Reardon has found that while she tries to focus on health and biology, some view the fact that she is talking about women’s body parts as inherently political. While she posted frequently on the importance of bodily autonomy in the lead-up to the Supreme Court overturning Roe v. Wade, she’s done less of that recently. “I do find myself pulling back from commenting on reproductive rights just because people are a—holes,” she says. When online publications write about Reardon or people on social media post pictures of her in her costume, she says the comments can turn “sexist, raunchy, and trollish.” One that’s stuck with her: “The problem isn’t vaginas, it’s what they’re attached to.” “My Instagram followers who chose to follow me are so supportive, but then when I venture outside that platform, I realize sometimes that there’s still this stigma,” she says. She’s begun turning down media opportunities where an interviewer won’t allow her to say “vagina” on air.
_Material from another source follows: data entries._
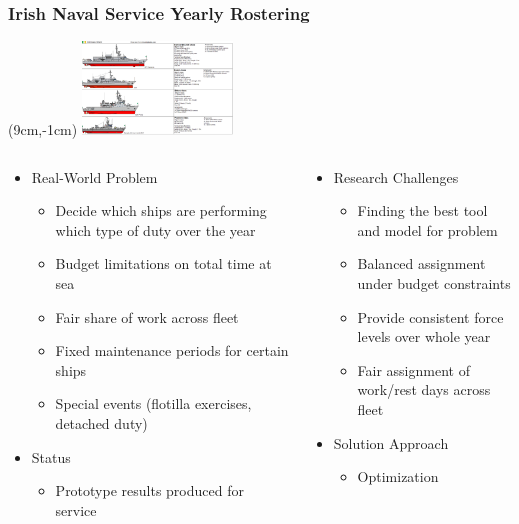 \begin{frame}
\frametitle{Irish Naval Service Yearly Rostering}
\begin{textblock*}{4cm}(9cm,-1cm)
\includegraphics[width=4cm]{images/irish_naval_service_by_zagoreni010_dbaxsq7}
\end{textblock*}
\vspace{1cm}

\begin{columns}[b]
\begin{column}{0.5\textwidth}
\begin{itemize}
\item Real-World Problem
\begin{itemize}
\item Decide which ships are performing which type of duty over the year
\item Budget limitations on total time at sea
\item Fair share of work across fleet
\item Fixed maintenance periods for certain ships
\item Special events (flotilla exercises, detached duty) 
\end{itemize}
\item Status
\begin{itemize}
\item Prototype results produced for service
\end{itemize}
\end{itemize}
\end{column}
\begin{column}{0.5\textwidth}
\begin{itemize}
\item Research Challenges
\begin{itemize}
\item Finding the best tool and model for problem
\item Balanced assignment under budget constraints
\item Provide consistent force levels over whole year
\item Fair assignment of work/rest days across fleet
\end{itemize}
\item Solution Approach
\begin{itemize}
\item Optimization
\end{itemize}
\end{itemize}
\end{column}
\end{columns}
\end{frame}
But among her devotees, Reardon’s directness is her very appeal. Reardon says it’s critical that we use correct anatomical vocabulary and applies this rule to her own home as well. She tells her 6- and 8-year-old sons, for instance, to use terms like “testicles” instead of “balls.” They know she helps patients with their pelvic floors. They’re permitted to play with the models of the female reproductive system sitting on desks and coffee tables all over her house. Just one thing is off limits: they are not allowed to touch the vulva costume with which their mom built her brand. The company that made it shut down so she’s unable to buy a backup. “It’s very precious,” says Reardon.